EXERCISE OBJECTIVE
As the answer, give a copy of each line below that includes the word "packages".

[Saved data entries]

------------------------------------------------------------------------

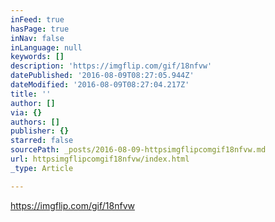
 ```yaml
---
inFeed: true
hasPage: true
inNav: false
inLanguage: null
keywords: []
description: 'https://imgflip.com/gif/18nfvw'
datePublished: '2016-08-09T08:27:05.944Z'
dateModified: '2016-08-09T08:27:04.217Z'
title: ''
author: []
via: {}
authors: []
publisher: {}
starred: false
sourcePath: _posts/2016-08-09-httpsimgflipcomgif18nfvw.md
url: httpsimgflipcomgif18nfvw/index.html
_type: Article

---
```

https://imgflip.com/gif/18nfvw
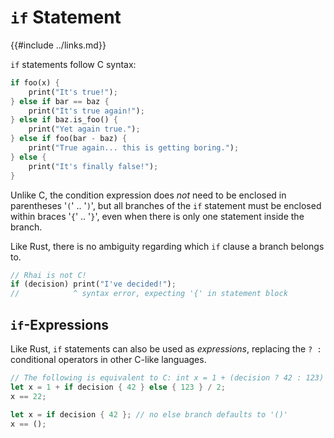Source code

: `if` Statement
==============

{{#include ../links.md}}

`if` statements follow C syntax:

```rust
if foo(x) {
    print("It's true!");
} else if bar == baz {
    print("It's true again!");
} else if baz.is_foo() {
    print("Yet again true.");
} else if foo(bar - baz) {
    print("True again... this is getting boring.");
} else {
    print("It's finally false!");
}
```

Unlike C, the condition expression does _not_ need to be enclosed in parentheses '`(`' .. '`)`', but
all branches of the `if` statement must be enclosed within braces '`{`' .. '`}`',
even when there is only one statement inside the branch.

Like Rust, there is no ambiguity regarding which `if` clause a branch belongs to.

```rust
// Rhai is not C!
if (decision) print("I've decided!");
//            ^ syntax error, expecting '{' in statement block
```


`if`-Expressions
---------------

Like Rust, `if` statements can also be used as _expressions_, replacing the `? :` conditional operators
in other C-like languages.

```rust
// The following is equivalent to C: int x = 1 + (decision ? 42 : 123) / 2;
let x = 1 + if decision { 42 } else { 123 } / 2;
x == 22;

let x = if decision { 42 }; // no else branch defaults to '()'
x == ();
```
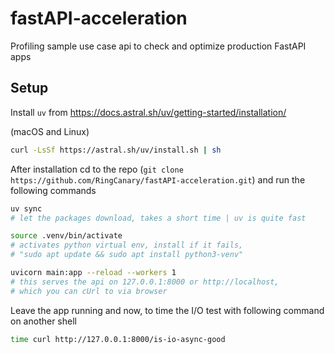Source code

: # fastAPI-acceleration
Profiling sample use case api to check and optimize production FastAPI apps

## Setup

Install `uv` from https://docs.astral.sh/uv/getting-started/installation/

(macOS and Linux)

```bash
curl -LsSf https://astral.sh/uv/install.sh | sh
```

After installation cd to the repo (`git clone https://github.com/RingCanary/fastAPI-acceleration.git`)
and run the following commands

```bash
uv sync
# let the packages download, takes a short time | uv is quite fast

source .venv/bin/activate
# activates python virtual env, install if it fails,
# "sudo apt update && sudo apt install python3-venv"

uvicorn main:app --reload --workers 1
# this serves the api on 127.0.0.1:8000 or http://localhost,
# which you can cUrl to via browser
```

Leave the app running and now, to time the I/O test with following command on another shell

```bash
time curl http://127.0.0.1:8000/is-io-async-good
```
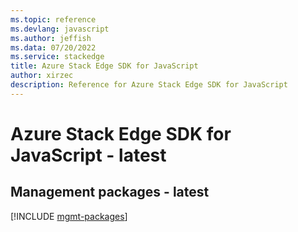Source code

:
 ```yaml
---
ms.topic: reference
ms.devlang: javascript
ms.author: jeffish
ms.data: 07/20/2022
ms.service: stackedge
title: Azure Stack Edge SDK for JavaScript
author: xirzec
description: Reference for Azure Stack Edge SDK for JavaScript
---
```

# Azure Stack Edge SDK for JavaScript - latest

## Management packages - latest
[!INCLUDE [mgmt-packages](stack-edge-mgmt-index.md)]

------------------------------------------------------------------------

RESPONSE AREA
# let the packages download, takes a short time | uv is quite fast
## Management packages - latest
[!INCLUDE [mgmt-packages](stack-edge-mgmt-index.md)]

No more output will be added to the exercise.